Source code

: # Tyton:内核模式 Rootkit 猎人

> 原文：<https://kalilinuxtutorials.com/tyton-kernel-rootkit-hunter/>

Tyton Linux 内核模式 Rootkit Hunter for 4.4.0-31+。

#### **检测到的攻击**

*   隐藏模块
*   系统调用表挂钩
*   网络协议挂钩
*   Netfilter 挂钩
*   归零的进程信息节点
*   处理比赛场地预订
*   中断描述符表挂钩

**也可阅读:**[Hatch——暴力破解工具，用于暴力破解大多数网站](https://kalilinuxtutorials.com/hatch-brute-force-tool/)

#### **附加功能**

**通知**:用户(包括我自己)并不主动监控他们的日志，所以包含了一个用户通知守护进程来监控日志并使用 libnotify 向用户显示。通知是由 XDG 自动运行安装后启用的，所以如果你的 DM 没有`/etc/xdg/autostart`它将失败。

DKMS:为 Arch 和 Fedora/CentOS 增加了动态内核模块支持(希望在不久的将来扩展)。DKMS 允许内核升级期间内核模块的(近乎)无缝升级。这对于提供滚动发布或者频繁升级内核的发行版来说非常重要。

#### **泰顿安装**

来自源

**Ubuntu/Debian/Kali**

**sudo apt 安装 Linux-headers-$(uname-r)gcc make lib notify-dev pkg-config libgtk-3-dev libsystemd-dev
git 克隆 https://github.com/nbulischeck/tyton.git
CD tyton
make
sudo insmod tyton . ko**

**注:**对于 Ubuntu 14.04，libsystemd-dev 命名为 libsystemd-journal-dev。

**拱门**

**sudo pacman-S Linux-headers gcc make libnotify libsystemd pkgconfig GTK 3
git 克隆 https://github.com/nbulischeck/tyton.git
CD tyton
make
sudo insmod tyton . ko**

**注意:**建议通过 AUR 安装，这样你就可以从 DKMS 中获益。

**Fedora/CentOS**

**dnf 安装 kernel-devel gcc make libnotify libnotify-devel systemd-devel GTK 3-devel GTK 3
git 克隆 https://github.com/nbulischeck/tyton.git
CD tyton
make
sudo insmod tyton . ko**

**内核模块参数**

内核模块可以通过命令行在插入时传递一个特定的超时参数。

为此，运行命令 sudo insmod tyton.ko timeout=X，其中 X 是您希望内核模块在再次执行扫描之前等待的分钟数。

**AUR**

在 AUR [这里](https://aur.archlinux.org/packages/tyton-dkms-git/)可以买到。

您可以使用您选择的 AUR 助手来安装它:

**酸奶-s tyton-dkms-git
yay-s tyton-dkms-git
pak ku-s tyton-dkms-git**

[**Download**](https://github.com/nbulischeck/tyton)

━━━━━━

Which lines above hold the word "libnotify"? Copy each of them.

**通知**:用户(包括我自己)并不主动监控他们的日志，所以包含了一个用户通知守护进程来监控日志并使用 libnotify 向用户显示。通知是由 XDG 自动运行安装后启用的，所以如果你的 DM 没有`/etc/xdg/autostart`它将失败。
**sudo pacman-S Linux-headers gcc make libnotify libsystemd pkgconfig GTK 3
**dnf 安装 kernel-devel gcc make libnotify libnotify-devel systemd-devel GTK 3-devel GTK 3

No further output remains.